Commands and Functions

Figure 3-2 illustrates the default process priorities.

Figure 3-2 Process Priorities (Programmer's View)

A process priority has meaning only in the context of a scheduler class. You specify a process priority by specifying a class and a class-specific priority value. The class and class-specific value are mapped by the system into a global priority that the system uses to schedule processes.

A system administrator's view of priorities is different from that of a user or programmer. When configuring scheduler classes, an administrator deals directly with global priorities. The system maps priorities supplied by users into these global priorities. See System Administration Guide, Volume I for more information about priorities.

The ps(1)command with -cel options reports global priorities for all active processes. The priocntl(1) command reports the class-specific priorities that users and programmers use.

The priocntl(1) command and the priocntl(2) and priocntlset(2) functions set or retrieve scheduler parameters for processes. Setting priorities is generally the same for all three functions:

• Specify the target processes.

• Specify the scheduler parameters you want for those processes.

• Do the command or function to set the parameters for the processes.

These IDs are basic properties of UNIX processes. (See Intro(2).) The class ID is the scheduler class of the process. priocntl(2) works only for the time-sharing and the real-time classes, not for the system class.

Thepriocntl(1) Command

The priocntl(1) utility performs four different control functions on the scheduling of a process:

The following are some examples of using priocntl(1).

The output of the -l option for the default configuration is:

$ priocntl -d -i all
CONFIGURED CLASSES
==================

SYS (System Class)

TS (Time Sharing)
Configured TS User Priority Range -20 through 20

RT (Real Time)
Maximum Configured RT Priority: 59

An example of displaying information on all processes:

$ priocntl -d -i all

An example of displaying information on all time-sharing processes:

$ priocntl -d -i class TS

An example of displaying information on all processes with user ID 103 or 6626:

$ priocntl -d -i uid 103 6626

An example of making the process with ID 24668 a real-time process with default parameters:

$ priocntl -s -c RT -i pid 24668

An example of making 3608 RT with priority 55 and a one-fifth second time slice:

$ priocntl -s -c RT -p 55 -t 1 -r 5 -i pid 3608

An example of changing all processes into time-sharing processes:

$ priocntl -s -c TS -i all

For uid 1122, reduce TS user priority and user priority limit to -10:

$ priocntl -s -c TS -p -10 -m -10 -i uid 1122

An example of starting a real-time shell with default real-time priority:

$ priocntl -e -c RT /bin/sh

An example of running make with a time-sharing user priority of -10:

$ priocntl -e -c TS -p -10 make bigprog

priocntl(1) subsumes the function of nice(1). nice works only on time-sharing processes and uses higher numbers to assign lower priorities. The example above is equivalent to using nice(1) to set an "increment" of 10:

$ nice -10 make bigprog

Thepriocntl(2) Function

priocntl(2) gets or sets the scheduling parameters of a process or set of processes much as the priocntl(1) utility does for a process. An invocation of priocntl(2) can act on a LWP, on a single process, or on a group of processes. A group of processes can be identified by parent process, process group, session, user, group, class, or all active processes. The manual page contains the details of its use.

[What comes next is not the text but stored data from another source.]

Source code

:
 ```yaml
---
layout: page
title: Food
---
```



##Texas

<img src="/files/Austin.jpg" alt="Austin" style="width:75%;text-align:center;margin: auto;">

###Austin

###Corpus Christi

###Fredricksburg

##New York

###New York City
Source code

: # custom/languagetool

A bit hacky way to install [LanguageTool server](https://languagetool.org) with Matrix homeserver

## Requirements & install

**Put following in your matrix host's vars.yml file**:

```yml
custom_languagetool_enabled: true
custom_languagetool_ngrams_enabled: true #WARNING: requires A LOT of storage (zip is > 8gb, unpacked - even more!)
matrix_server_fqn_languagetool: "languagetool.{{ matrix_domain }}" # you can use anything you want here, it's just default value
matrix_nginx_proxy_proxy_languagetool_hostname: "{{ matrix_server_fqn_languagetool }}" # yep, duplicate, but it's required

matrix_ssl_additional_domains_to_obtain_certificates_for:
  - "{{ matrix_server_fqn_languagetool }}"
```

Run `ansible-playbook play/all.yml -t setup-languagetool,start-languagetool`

An example of using priocntl(2) to do the equivalent of % priocntl -l is in Appendix A, Full Code Examples.

The PC_GETCLINFO command gets a scheduler class name and parameters given the class ID. This command makes it easy to write programs that make no assumptions about what classes are configured. An example of using priocntl(2) with PC_GETCLINFO to get the class name of a process based on the process ID is in Example A-2.

The PC_SETPARMS command sets the scheduler class and parameters of a set of processes. The idtype and id input arguments specify the processes to be changed. Example A-3 provides an example of using priocntl(2) with the PC_SETPARMS command to convert a time-share process into a real-time process.

The priocntlset(2) Function

The priocntlset(2) function changes scheduler parameters of a set of processes, like priocntl(2). priocntlset(2) has the same command set as priocntl(2). The cmd and arg input arguments are the same. But while priocntl(2) applies to a set of processes specified by a single idtype/id pair, priocntlset(2) applies to a set of processes that results from a logical combination of two idtype/id pairs. Again, refer to the manual page for details.

An example of using priocntlset(2) to change the priority of a real-time processes without changing time-sharing processes with the same user ID to real-time processes is in Example A-4.